» INSTRUCTIONS TO FOLLOW: How many of the lines below hold the word "Rush"? Answer only with the number.
-- EXTRACTED RECORDS follows --
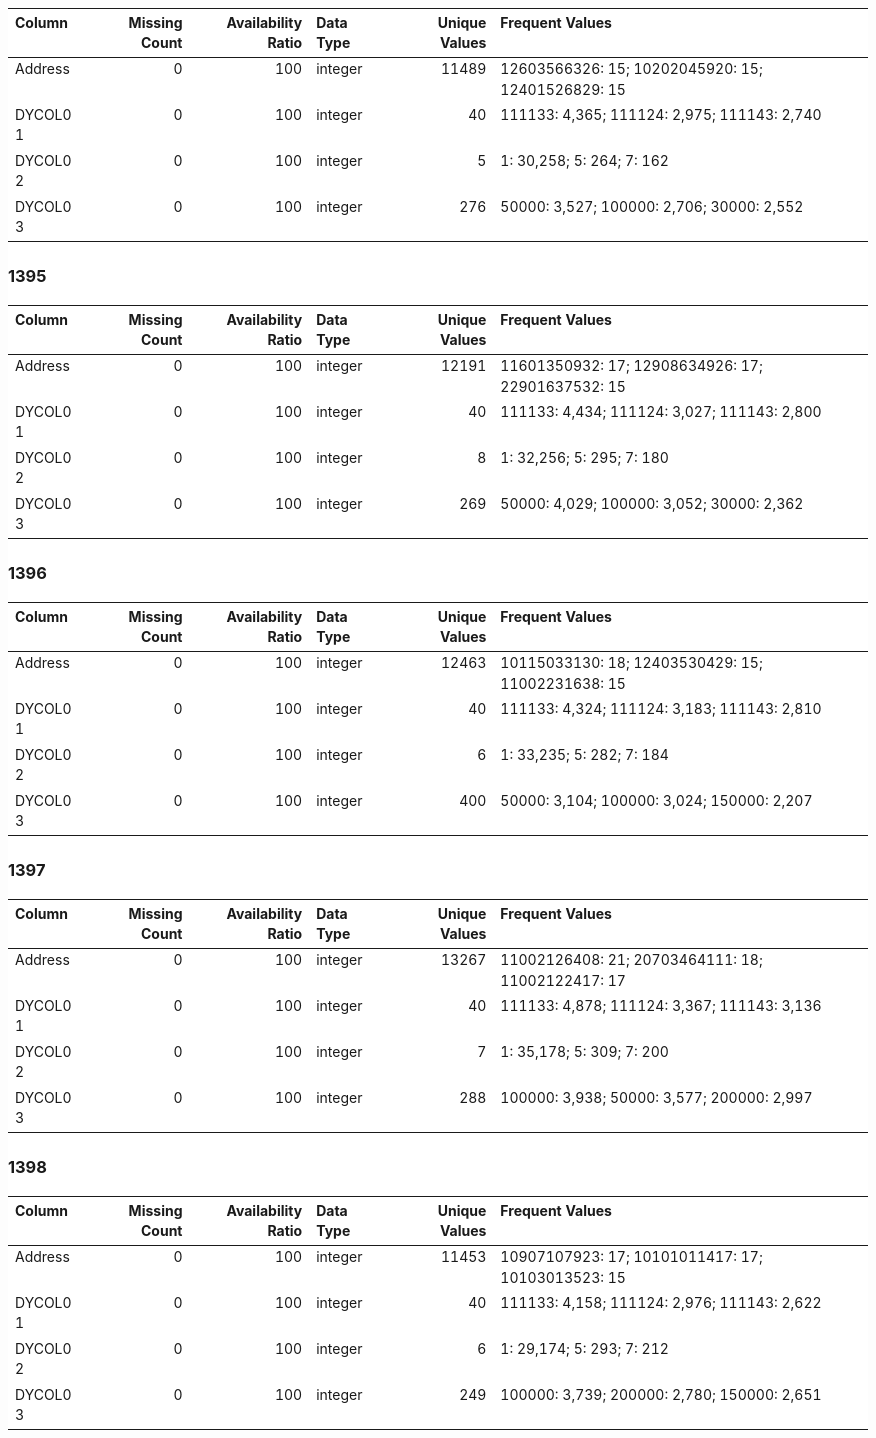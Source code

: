 | Column   |   Missing Count |   Availability Ratio | Data Type   |   Unique Values | Frequent Values                                   |
|:---------|----------------:|---------------------:|:------------|----------------:|:--------------------------------------------------|
| Address  |               0 |                  100 | integer     |           11489 | 12603566326: 15; 10202045920: 15; 12401526829: 15 |
| DYCOL01  |               0 |                  100 | integer     |              40 | 111133: 4,365; 111124: 2,975; 111143: 2,740       |
| DYCOL02  |               0 |                  100 | integer     |               5 | 1: 30,258; 5: 264; 7: 162                         |
| DYCOL03  |               0 |                  100 | integer     |             276 | 50000: 3,527; 100000: 2,706; 30000: 2,552         |


### 1395

| Column   |   Missing Count |   Availability Ratio | Data Type   |   Unique Values | Frequent Values                                   |
|:---------|----------------:|---------------------:|:------------|----------------:|:--------------------------------------------------|
| Address  |               0 |                  100 | integer     |           12191 | 11601350932: 17; 12908634926: 17; 22901637532: 15 |
| DYCOL01  |               0 |                  100 | integer     |              40 | 111133: 4,434; 111124: 3,027; 111143: 2,800       |
| DYCOL02  |               0 |                  100 | integer     |               8 | 1: 32,256; 5: 295; 7: 180                         |
| DYCOL03  |               0 |                  100 | integer     |             269 | 50000: 4,029; 100000: 3,052; 30000: 2,362         |


### 1396

| Column   |   Missing Count |   Availability Ratio | Data Type   |   Unique Values | Frequent Values                                   |
|:---------|----------------:|---------------------:|:------------|----------------:|:--------------------------------------------------|
| Address  |               0 |                  100 | integer     |           12463 | 10115033130: 18; 12403530429: 15; 11002231638: 15 |
| DYCOL01  |               0 |                  100 | integer     |              40 | 111133: 4,324; 111124: 3,183; 111143: 2,810       |
| DYCOL02  |               0 |                  100 | integer     |               6 | 1: 33,235; 5: 282; 7: 184                         |
| DYCOL03  |               0 |                  100 | integer     |             400 | 50000: 3,104; 100000: 3,024; 150000: 2,207        |


### 1397

| Column   |   Missing Count |   Availability Ratio | Data Type   |   Unique Values | Frequent Values                                   |
|:---------|----------------:|---------------------:|:------------|----------------:|:--------------------------------------------------|
| Address  |               0 |                  100 | integer     |           13267 | 11002126408: 21; 20703464111: 18; 11002122417: 17 |
| DYCOL01  |               0 |                  100 | integer     |              40 | 111133: 4,878; 111124: 3,367; 111143: 3,136       |
| DYCOL02  |               0 |                  100 | integer     |               7 | 1: 35,178; 5: 309; 7: 200                         |
| DYCOL03  |               0 |                  100 | integer     |             288 | 100000: 3,938; 50000: 3,577; 200000: 2,997        |


### 1398

| Column   |   Missing Count |   Availability Ratio | Data Type   |   Unique Values | Frequent Values                                   |
|:---------|----------------:|---------------------:|:------------|----------------:|:--------------------------------------------------|
| Address  |               0 |                  100 | integer     |           11453 | 10907107923: 17; 10101011417: 17; 10103013523: 15 |
| DYCOL01  |               0 |                  100 | integer     |              40 | 111133: 4,158; 111124: 2,976; 111143: 2,622       |
| DYCOL02  |               0 |                  100 | integer     |               6 | 1: 29,174; 5: 293; 7: 212                         |
| DYCOL03  |               0 |                  100 | integer     |             249 | 100000: 3,739; 200000: 2,780; 150000: 2,651       |
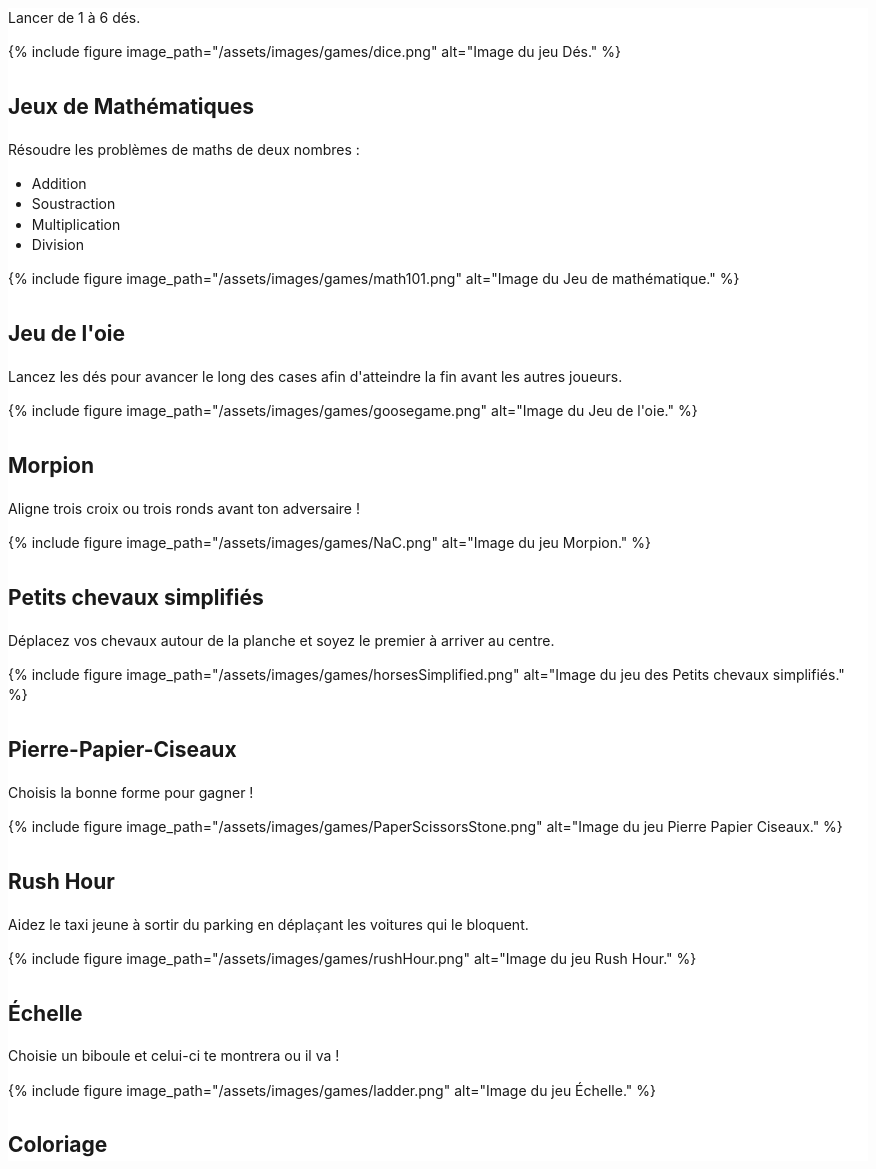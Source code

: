 Lancer de 1 à 6 dés.

{% include figure image_path="/assets/images/games/dice.png" alt="Image du jeu Dés." %}

## Jeux de Mathématiques

Résoudre les problèmes de maths de deux nombres :
* Addition
* Soustraction
* Multiplication
* Division

{% include figure image_path="/assets/images/games/math101.png" alt="Image du Jeu de mathématique." %}

## Jeu de l'oie

Lancez les dés pour avancer le long des cases afin d'atteindre la fin avant les autres joueurs.

{% include figure image_path="/assets/images/games/goosegame.png" alt="Image du Jeu de l'oie." %}

## Morpion

Aligne trois croix ou trois ronds avant ton adversaire !

{% include figure image_path="/assets/images/games/NaC.png" alt="Image du jeu Morpion." %}

## Petits chevaux simplifiés

Déplacez vos chevaux autour de la planche et soyez le premier à arriver au centre.

{% include figure image_path="/assets/images/games/horsesSimplified.png" alt="Image du jeu des Petits chevaux simplifiés." %}

## Pierre-Papier-Ciseaux

Choisis la bonne forme pour gagner ! <br>

{% include figure image_path="/assets/images/games/PaperScissorsStone.png" alt="Image du jeu Pierre Papier Ciseaux." %}

## Rush Hour

Aidez le taxi jeune à sortir du parking en déplaçant les voitures qui le bloquent.

{% include figure image_path="/assets/images/games/rushHour.png" alt="Image du jeu Rush Hour." %}

## Échelle

Choisie un biboule et celui-ci te montrera ou il va !

{% include figure image_path="/assets/images/games/ladder.png" alt="Image du jeu Échelle." %}

## Coloriage
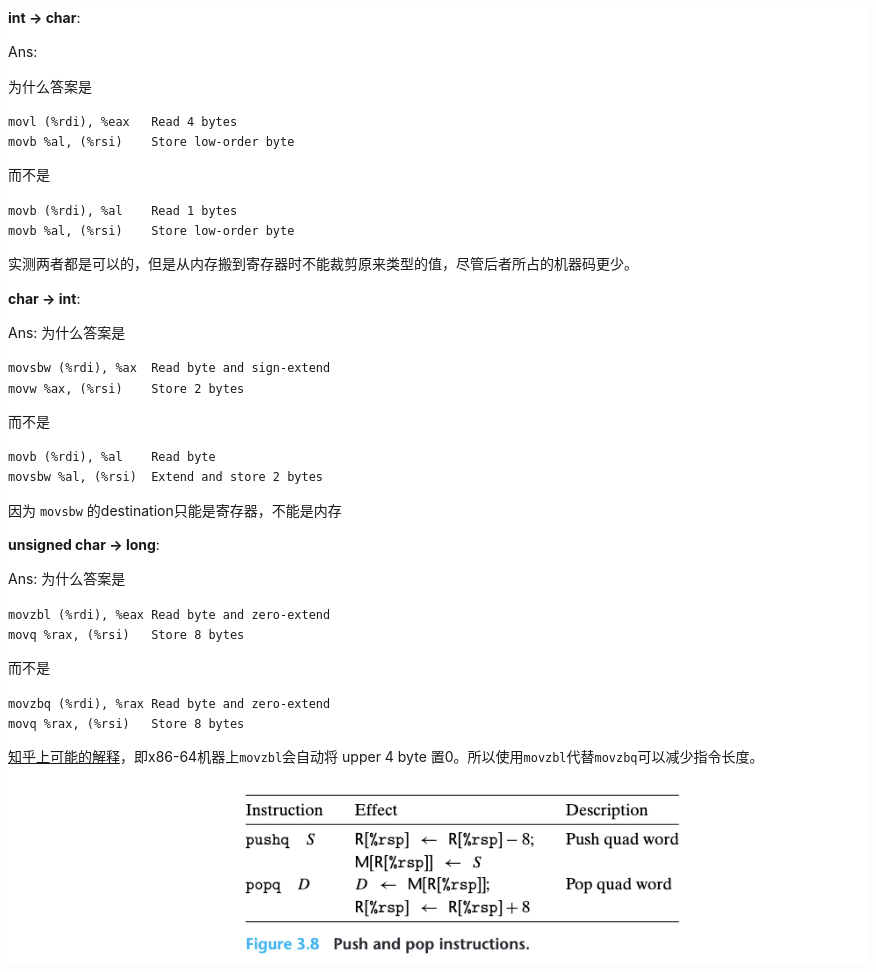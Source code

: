 __int -> char__:

Ans:

为什么答案是 
```
movl (%rdi), %eax   Read 4 bytes
movb %al, (%rsi)    Store low-order byte
```
而不是
```
movb (%rdi), %al    Read 1 bytes
movb %al, (%rsi)    Store low-order byte
```
实测两者都是可以的，但是从内存搬到寄存器时不能裁剪原来类型的值，尽管后者所占的机器码更少。

__char -> int__:

Ans:
为什么答案是
```
movsbw (%rdi), %ax  Read byte and sign-extend
movw %ax, (%rsi)    Store 2 bytes
```
而不是
```
movb (%rdi), %al    Read byte
movsbw %al, (%rsi)  Extend and store 2 bytes
```
因为 `movsbw` 的destination只能是寄存器，不能是内存

__unsigned char -> long__:

Ans:
为什么答案是
```
movzbl (%rdi), %eax Read byte and zero-extend
movq %rax, (%rsi)   Store 8 bytes
```
而不是
```
movzbq (%rdi), %rax Read byte and zero-extend
movq %rax, (%rsi)   Store 8 bytes
```
[知乎上可能的解释](https://www.zhihu.com/question/490868415)，即x86-64机器上`movzbl`会自动将 upper 4 byte 置0。所以使用`movzbl`代替`movzbq`可以减少指令长度。


![image.png](./asset/ch3/2.png)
-- EXTRACTED RECORDS concluded --
» COMPLETED TASK: 2